Elle en attrapa un, gros comme un fusain, et retourna en courant vers le lion. Puis elle commença à noircir la pierre ronde que le lion défendait farouchement. Je la regardai, dubitatif. Le vandalisme n'était pas dans ses habitudes, c'était même plutôt le contraire ; quelle mouche l'avait piquée pour qu'elle aille maculer de la sorte cette pierre si ancienne ?

– Tu n'as jamais fait d'antisèches à l'école ? me dit-elle en me regardant.

Je n'allais quand même pas passer aux aveux le premier, ce serait un comble, compte tenu des circonstances de notre première rencontre.

– Dois-je comprendre par là que tu te confesses enfin ? demandai-je en reprenant mes airs de pion.

– Pas le moins du monde, je ne te parlais pas de moi.

– Je n'ai pas le souvenir d'avoir fraudé, non. Et quand bien même je l'aurais fait, si tu crois que je te le dirais, tu peux toujours rêver.

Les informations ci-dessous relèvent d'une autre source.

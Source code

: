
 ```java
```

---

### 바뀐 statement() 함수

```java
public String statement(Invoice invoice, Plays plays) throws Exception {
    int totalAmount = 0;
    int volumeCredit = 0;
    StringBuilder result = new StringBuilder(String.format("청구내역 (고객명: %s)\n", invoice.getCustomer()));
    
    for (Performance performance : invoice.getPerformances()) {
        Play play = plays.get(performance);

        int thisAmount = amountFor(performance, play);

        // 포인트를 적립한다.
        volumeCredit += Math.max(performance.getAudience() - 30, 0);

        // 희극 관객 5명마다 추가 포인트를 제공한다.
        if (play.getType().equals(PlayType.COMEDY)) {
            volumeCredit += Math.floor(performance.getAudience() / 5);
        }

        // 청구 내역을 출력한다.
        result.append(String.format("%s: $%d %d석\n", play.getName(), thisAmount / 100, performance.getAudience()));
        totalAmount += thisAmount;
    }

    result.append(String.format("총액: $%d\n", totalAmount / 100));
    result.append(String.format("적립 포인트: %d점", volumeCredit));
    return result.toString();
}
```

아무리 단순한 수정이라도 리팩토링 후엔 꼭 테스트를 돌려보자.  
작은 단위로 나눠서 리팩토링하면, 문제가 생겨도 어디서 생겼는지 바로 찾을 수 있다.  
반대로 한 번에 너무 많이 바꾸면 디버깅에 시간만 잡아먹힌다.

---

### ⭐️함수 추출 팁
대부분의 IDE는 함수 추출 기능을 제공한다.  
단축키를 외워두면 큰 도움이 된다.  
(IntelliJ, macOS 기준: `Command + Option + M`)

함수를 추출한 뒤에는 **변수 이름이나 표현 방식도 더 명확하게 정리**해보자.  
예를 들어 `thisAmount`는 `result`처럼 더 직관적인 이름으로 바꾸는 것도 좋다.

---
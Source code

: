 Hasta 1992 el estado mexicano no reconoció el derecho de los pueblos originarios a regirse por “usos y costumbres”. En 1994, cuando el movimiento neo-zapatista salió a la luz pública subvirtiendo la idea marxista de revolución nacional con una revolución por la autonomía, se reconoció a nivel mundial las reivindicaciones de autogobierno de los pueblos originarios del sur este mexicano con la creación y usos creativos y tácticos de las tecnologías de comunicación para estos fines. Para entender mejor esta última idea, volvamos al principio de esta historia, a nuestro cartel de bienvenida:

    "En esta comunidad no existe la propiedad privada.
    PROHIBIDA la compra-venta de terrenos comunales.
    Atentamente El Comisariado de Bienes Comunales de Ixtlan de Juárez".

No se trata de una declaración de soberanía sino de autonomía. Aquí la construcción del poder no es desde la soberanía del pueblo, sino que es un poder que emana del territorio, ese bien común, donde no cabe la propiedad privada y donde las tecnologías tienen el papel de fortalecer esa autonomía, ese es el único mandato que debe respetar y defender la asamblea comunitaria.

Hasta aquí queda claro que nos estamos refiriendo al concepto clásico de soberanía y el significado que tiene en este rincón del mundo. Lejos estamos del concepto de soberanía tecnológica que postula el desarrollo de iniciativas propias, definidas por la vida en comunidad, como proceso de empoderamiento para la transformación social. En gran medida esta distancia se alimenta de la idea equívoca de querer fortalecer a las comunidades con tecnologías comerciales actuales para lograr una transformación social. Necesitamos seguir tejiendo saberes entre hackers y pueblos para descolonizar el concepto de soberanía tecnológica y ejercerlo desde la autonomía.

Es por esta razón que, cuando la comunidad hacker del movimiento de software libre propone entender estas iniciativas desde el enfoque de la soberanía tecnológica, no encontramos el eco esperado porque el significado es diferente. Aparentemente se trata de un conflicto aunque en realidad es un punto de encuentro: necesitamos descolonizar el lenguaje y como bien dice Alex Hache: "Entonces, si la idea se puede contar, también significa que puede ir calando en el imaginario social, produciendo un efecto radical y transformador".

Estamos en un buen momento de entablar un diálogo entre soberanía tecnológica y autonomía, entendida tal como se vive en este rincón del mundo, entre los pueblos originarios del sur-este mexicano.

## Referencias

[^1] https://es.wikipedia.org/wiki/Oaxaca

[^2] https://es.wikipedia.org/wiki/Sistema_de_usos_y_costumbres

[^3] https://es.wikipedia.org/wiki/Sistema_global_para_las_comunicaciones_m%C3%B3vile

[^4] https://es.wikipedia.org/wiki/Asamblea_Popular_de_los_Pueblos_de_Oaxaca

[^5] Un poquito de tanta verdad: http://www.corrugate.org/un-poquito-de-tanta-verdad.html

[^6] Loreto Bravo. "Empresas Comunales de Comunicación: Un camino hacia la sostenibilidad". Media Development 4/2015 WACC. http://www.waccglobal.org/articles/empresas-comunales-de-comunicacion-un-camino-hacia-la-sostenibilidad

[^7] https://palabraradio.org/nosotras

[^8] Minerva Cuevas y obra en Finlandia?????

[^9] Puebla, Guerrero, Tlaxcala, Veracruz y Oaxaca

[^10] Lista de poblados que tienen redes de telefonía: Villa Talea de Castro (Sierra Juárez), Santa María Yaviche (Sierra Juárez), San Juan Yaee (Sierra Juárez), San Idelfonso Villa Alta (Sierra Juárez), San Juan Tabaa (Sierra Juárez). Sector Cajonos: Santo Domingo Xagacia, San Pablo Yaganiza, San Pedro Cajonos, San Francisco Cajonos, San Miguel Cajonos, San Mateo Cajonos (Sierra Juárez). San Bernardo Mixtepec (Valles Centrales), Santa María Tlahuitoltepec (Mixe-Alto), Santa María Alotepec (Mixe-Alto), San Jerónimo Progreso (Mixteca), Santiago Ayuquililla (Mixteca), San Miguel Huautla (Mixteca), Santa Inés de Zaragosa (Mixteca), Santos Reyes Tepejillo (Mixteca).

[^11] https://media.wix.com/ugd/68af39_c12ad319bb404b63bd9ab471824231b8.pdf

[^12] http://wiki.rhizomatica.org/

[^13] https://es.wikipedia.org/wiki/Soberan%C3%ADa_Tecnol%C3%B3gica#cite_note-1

– Bon, un jour je t'échangerai cet aveu contre la fameuse liste des choses qui te plaisent en moi. Mais, pour l'instant, prends un morceau de charbon et viens m'aider à noircir cette pierre.

– À quoi joues-tu ?

Alors que Keira appliquait méticuleusement la suie sur la pierre, je vis soudain apparaître une série de traits. C'était comme ce jeu que nous faisions à l'école. Il fallait graver des lettres sur une feuille avec l'aiguille d'un compas, passer dessus la pointe d'un crayon gras pour voir se révéler les mots incrustés dans le papier.

– Regarde, me dit Keira, plus fébrile que jamais.

Sur ce fond noir, nous avons vu apparaître une série de chiffres entrecroisés de lignes et de points. Cette pierre si précieusement gardée par le lion était un genre de sphère armillaire, témoignant de l'incroyable savoir astronomique de ceux qui l'avaient réalisée, des siècles et des siècles avant notre ère.

– Qu'est-ce que c'est ? demanda Keira.

– Une sorte de mappemonde, mais, au lieu de représenter la Terre, il s'agit de la sphère céleste, en d'autres mots, la représentation des deux ciels au-dessus de nos têtes, celui visible depuis l'hémisphère Nord et celui qui est visible depuis l'hémisphère Sud.

La découverte que venait de faire Keira était magnifique, il fallait que je lui en explique chaque détail.

– Autour de cette ligne médiane que tu vois, ce grand cercle est l'intersection du plan équatorial avec la sphère, on l'appelle l'équateur céleste, il partage la sphère en deux parties : nord et sud. On peut projeter n'importe quel point de la Terre sur la sphère céleste ; tous les astres peuvent y être représentés, y compris le Soleil.

Je lui montrai ici les deux cercles polaires, les tropiques, l'écliptique, le chemin parcouru par le Soleil, jalonné par les constellations zodiacales ; là, les colures des solstices et des équinoxes.

– Quand le Soleil croise le plan équatorial, c'est-à-dire au moment des équinoxes, la durée du jour est égale à la durée de la nuit. L'autre cercle que tu vois là est la projection de la trajectoire du Soleil sur la sphère. Ici, c'est Ursae minoris, l'étoile alpha, plus connue sous le nom d'étoile Polaire, elle est tellement proche du pôle nord céleste qu'elle semble immobile dans le ciel. Cet autre grand cercle est un méridien céleste.